Exercise prompt: The number needed is how many lines in these entries contain "unitaire"; give it alone.

Supplied data:
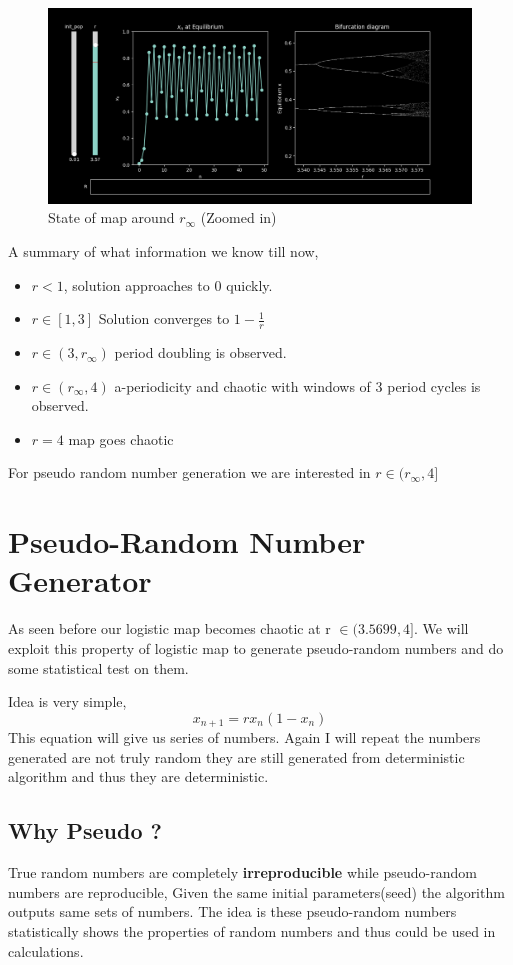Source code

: \documentclass{report}
\begin{document}
\begin{figure}[!h]
    \centering
    \includegraphics[scale=.45]{images/rinfi.png}
    \caption{State of map around $r_{\infty}$ (Zoomed in)}
    \label{fig:my_label7}
\end{figure}

A summary of what information we know till now,

\begin{itemize}
  \item $r < 1$, solution approaches to 0 quickly.
  \item $r \in [1,3]$ Solution converges to $1-\frac{1}{r}$
  \item $r\in (3,r_{\infty})$ period doubling is observed.
  \item $r\in (r_{\infty},4)$ a-periodicity and chaotic with windows  of 3 period  cycles is observed.
  \item $r=4$ map goes chaotic
\end{itemize}
For pseudo random number generation we are interested in $r \in (r_{\infty},4]$
\newpage

\section{Pseudo-Random Number Generator}

As seen before our logistic map becomes chaotic at r $\in (3.5699,4]$. We will exploit this property of logistic map to generate pseudo-random numbers and do some statistical test on them.

Idea is very simple,
\begin{equation}
    x_{n+1} = rx_n(1-x_n) \nonumber
\end{equation}
This equation will give us series of numbers. Again I will repeat the numbers generated are not truly random they are still generated from deterministic algorithm and thus they are deterministic.
\subsection{Why Pseudo ?}
True random numbers are completely \textbf{irreproducible} while pseudo-random numbers are reproducible, Given the same initial parameters(seed) the algorithm outputs same sets of numbers. The idea is these pseudo-random numbers statistically shows the properties of random numbers and thus could be used in calculations.
\newline
\end{document}
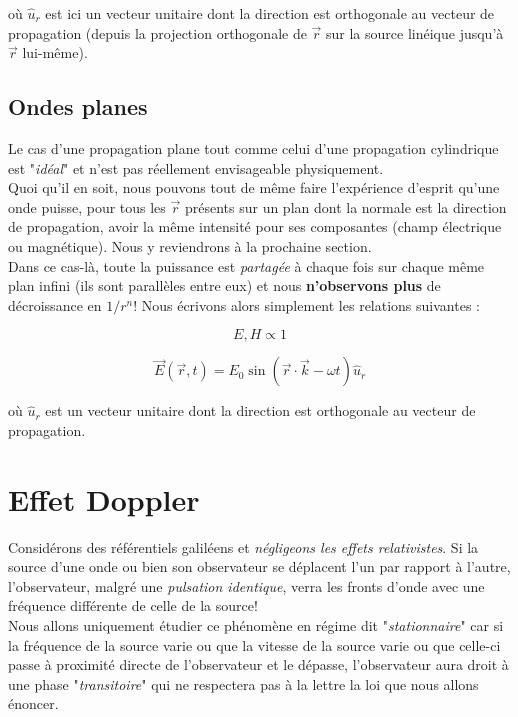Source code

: où $\hat{u}_{r}$ est ici un vecteur unitaire dont la direction est orthogonale au vecteur de propagation (depuis la projection orthogonale de $\vec{r}$ sur la source linéique jusqu'à $\vec{r}$ lui-même).


\subsection{Ondes planes} 

Le cas d'une propagation plane tout comme celui d'une propagation cylindrique est "\textit{idéal}" et n'est pas réellement envisageable physiquement. \\
Quoi qu'il en soit, nous pouvons tout de même faire l'expérience d'esprit qu'une onde puisse, pour tous les $\vec{r}$ présents sur un plan dont la normale est la direction 
de propagation, avoir la même intensité pour ses composantes (champ électrique ou magnétique). Nous y reviendrons à la prochaine section. \\

Dans ce cas-là, toute la puissance est \textit{partagée} à chaque fois sur chaque même plan infini (ils sont parallèles entre eux) et nous \textbf{n'observons plus} de décroissance 
en $1/r^{n}$! Nous écrivons alors simplement les relations suivantes : 

\[E,H \propto 1\]

\[\vec{E}(\vec{r},t) = E_{0} \sin(\vec{r}\cdot \vec{k}-\omega t) \hat{u}_{r}\]

où $\hat{u}_{r}$ est un vecteur unitaire dont la direction est orthogonale au vecteur de propagation.

\section{Effet Doppler}

Considérons des référentiels galiléens et \textit{négligeons les effets relativistes}. 
Si la source d'une onde ou bien son observateur se déplacent l'un par rapport à l'autre, l'observateur, malgré une \textit{pulsation identique}, verra les fronts d'onde avec une fréquence différente de celle de la source! \\ 

Nous allons uniquement étudier ce phénomène en régime dit "\textit{stationnaire}" car si la fréquence de la source varie ou que la vitesse de la source varie ou que celle-ci 
passe à proximité directe de l'observateur et le dépasse, l'observateur aura droit à une phase "\textit{transitoire}" qui ne respectera pas à la lettre la loi que nous allons énoncer.  \\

Solution below: 2